First Community Bancshares (NASDAQ:FCBC) is a $340 million bank holding company that operates over 70 banking locations throughout Virginia, West Virginia, North Carolina, South Carolina and Tennessee. When last reported, the company controlled $2.7 billion in assets, $1.69 billion of which were in loans, and had $2.04 billion in deposits.
Not being one to just sit and wait for business, First Community has been in acquisition mode and has closed two deals (1 government assisted) since June of last year that have helped grow the company's assets by close to 25%. Now that the FCBC has had time to incorporate the new purchases, I have below a review of the bank's recent financial performance and current balance sheet to help determine whether or not this 2.67% yielder is worth a look after rising ~13% this year.
Balance Sheet (in thousands)
First Community's loan portfolio has significantly grown (21.7%) but it has been outpaced by new deposits (up 29.6%) which have driven the bank's loan/deposit ratio down to 82.64%. Before the acquisition of Peoples Bank hit the balance sheet (Jun-12), L/D was at a more profitable 87.99% which indicates that FCBC has ~$109.5 million in capacity to fill just to get back to that level. And that's not to say that FCBC is doing bad. More loans bring more revenue and with 86.7% of the company's liabilities made up of deposits, FCBC has plenty of low-cost capital to leverage for higher returns.
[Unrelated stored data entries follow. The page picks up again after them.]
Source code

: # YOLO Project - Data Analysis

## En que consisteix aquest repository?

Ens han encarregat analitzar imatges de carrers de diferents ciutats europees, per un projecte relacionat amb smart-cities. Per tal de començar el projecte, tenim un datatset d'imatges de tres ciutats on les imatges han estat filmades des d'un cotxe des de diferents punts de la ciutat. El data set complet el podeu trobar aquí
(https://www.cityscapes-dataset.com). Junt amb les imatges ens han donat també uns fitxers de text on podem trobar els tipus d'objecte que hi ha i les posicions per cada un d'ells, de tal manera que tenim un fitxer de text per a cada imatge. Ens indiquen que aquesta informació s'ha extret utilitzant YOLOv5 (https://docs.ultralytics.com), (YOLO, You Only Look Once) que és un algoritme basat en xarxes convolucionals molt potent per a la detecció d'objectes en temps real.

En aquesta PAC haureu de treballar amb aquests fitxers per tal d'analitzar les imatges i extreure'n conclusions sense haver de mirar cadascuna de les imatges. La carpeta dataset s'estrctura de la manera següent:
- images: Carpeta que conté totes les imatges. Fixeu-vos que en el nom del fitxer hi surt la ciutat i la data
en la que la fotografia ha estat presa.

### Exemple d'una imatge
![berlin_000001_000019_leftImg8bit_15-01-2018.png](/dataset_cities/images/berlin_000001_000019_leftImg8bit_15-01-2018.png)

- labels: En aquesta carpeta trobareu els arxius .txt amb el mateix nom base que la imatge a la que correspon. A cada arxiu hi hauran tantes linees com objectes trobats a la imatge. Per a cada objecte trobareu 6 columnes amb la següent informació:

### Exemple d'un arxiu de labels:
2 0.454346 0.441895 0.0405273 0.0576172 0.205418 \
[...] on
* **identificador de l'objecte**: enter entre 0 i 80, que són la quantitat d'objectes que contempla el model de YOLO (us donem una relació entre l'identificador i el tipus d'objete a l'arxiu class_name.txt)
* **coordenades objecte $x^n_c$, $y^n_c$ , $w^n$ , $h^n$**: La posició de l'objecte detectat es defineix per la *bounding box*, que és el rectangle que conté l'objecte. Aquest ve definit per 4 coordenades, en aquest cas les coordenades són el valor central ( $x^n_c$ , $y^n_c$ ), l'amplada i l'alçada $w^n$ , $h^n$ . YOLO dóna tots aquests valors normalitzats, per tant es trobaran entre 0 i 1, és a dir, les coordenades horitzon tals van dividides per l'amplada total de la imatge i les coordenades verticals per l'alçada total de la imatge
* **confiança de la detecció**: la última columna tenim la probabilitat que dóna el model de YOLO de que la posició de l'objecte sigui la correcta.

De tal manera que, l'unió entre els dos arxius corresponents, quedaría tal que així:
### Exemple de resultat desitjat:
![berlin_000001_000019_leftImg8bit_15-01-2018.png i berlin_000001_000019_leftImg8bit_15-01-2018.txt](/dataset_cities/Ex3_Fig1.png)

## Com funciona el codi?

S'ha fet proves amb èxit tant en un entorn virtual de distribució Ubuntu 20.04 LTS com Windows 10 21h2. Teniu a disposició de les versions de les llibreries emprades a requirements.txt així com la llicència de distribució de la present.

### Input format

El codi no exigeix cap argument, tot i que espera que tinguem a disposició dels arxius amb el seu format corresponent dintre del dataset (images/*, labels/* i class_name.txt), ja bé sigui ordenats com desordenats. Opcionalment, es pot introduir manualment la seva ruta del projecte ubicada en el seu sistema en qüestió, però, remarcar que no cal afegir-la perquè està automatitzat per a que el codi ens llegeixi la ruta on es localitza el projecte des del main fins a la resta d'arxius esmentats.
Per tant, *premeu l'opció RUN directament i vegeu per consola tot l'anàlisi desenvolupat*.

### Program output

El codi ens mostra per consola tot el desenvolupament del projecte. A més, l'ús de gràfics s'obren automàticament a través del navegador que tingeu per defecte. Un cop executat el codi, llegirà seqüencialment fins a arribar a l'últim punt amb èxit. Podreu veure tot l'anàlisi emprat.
In addition to supplying First Community with capacity for new business, the bank has been working on positioning itself to benefit from increasing interest rates. Per the most recent 10-Q, management reported that during the next twelve months the bank has more assets than liabilities projected to re-price with rising rates. So much so that they have projected that they stand to gain between $9.33 million to $68,000 from an increase of 300 bps to a decrease of 100 bps, respectfully.
Nonperforming loans increased some after the acquisition of Peoples Bank but that move was almost completely retraced in the last quarter when it fell 12.6% to $31.6 million. Allowances currently only cover 78% of the NPLs so I don't expect any releases to affect the bottom line but, management appears to be confident at this level because charge-offs and provisions have been almost identical throughout the past year.
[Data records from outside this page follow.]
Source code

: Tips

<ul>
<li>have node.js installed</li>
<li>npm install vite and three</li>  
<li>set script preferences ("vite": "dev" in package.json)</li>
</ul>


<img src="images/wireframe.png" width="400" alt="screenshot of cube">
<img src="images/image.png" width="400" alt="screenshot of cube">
Moving over to the income statement, net interest income has been positively (up 29.9% YOY) affected by the new loans and deposits, both of which helped put NIMs over 4%. Going forward, this is a trend I expect to continue to improve as the bank takes advantage of its cheaper capital (deposits) and rising interest rates.
Non-interest expenses were negatively affected by merger related charges ($3.42 million - non-recurring) in the second quarter of 2012 but even so, FCBC has been able to keep its efficiency ratio under 60%. And, all things considered, I expect this to improve some in the next quarter as the bank continues to lower costs and generate more revenues as the loan portfolio grows. A big risk to this assumption, for all banks, is whether or not rising interest rates will make up for lower fee income that has been made on refinances. Fortunately, and not something most regionals can say, FCBC has a little cushion from a big decline in non-operating incomes because of its diversified loan portfolio (close to half commercial and half consumer loans).
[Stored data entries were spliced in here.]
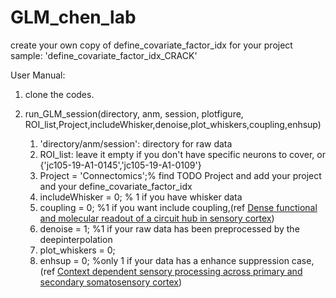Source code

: # GLM_chen_lab
create your own copy of define_covariate_factor_idx for your project
sample: 'define_covariate_factor_idx_CRACK'


User Manual:
1. clone the codes.
2. run_GLM_session(directory, anm, session, plotfigure, ROI_list,Project,includeWhisker,denoise,plot_whiskers,coupling,enhsup)
    
    1. 'directory/anm/session': directory for raw data
    2. ROI_list: leave it empty if you don't have specific neurons to cover, or {'jc105-19-A1-0145','jc105-19-A1-0109'}
    3. Project = 'Connectomics';% find TODO Project and add your project and your define_covariate_factor_idx
    4. includeWhisker = 0; % 1 if you have whisker data
    5. coupling = 0; %1 if you want include coupling,(ref [Dense functional and molecular readout of a circuit hub in sensory cortex](https://www.science.org/doi/10.1126/science.abl5981))
    6. denoise = 1; %1 if your raw data has been preprocessed by the deepinterpolation
    7. plot_whiskers = 0;
    8. enhsup =  0;  %only 1 if your data has a enhance suppression case, (ref [Context dependent sensory processing across primary and secondary somatosensory cortex](https://www.sciencedirect.com/science/article/pii/S0896627320301033))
As you can see below, even with a large amount of deposits yet to be turned into loans, returns haven't suffered and a conservative leverage has brought in an ROE of close to 8% in each of the last five quarters. Not too impressive but consistent and much higher than most banks with similarly low leverage ratios.
The bank currently pays out ~33% of its returns in dividends but the retained earnings haven't added as much per share tangible book value (only up 1.6% YOY) as most investors would like because of shares issued in conjunction with the acquisition (~5% have been repurchased).
First Community appears to be healthy and in a great position to grow but dilution and its recent run-up have a lot of future improvements and returns already priced in. As it is now, the dividend isn't nearly as attractive as some other regionals I've seen trading at a 47% premium to tangible book value but the future looks good and FCBC has a large amount of capacity for new loans at just the right time. Going forward, investors will need to watch for safe organic loan growth. Growing rates are good for revenues but will make loans a harder sell. Just my two cents.
Disclosure: I have no positions in any stocks mentioned, and no plans to initiate any positions within the next 72 hours. I wrote this article myself, and it expresses my own opinions. I am not receiving compensation for it (other than from Seeking Alpha). I have no business relationship with any company whose stock is mentioned in this article.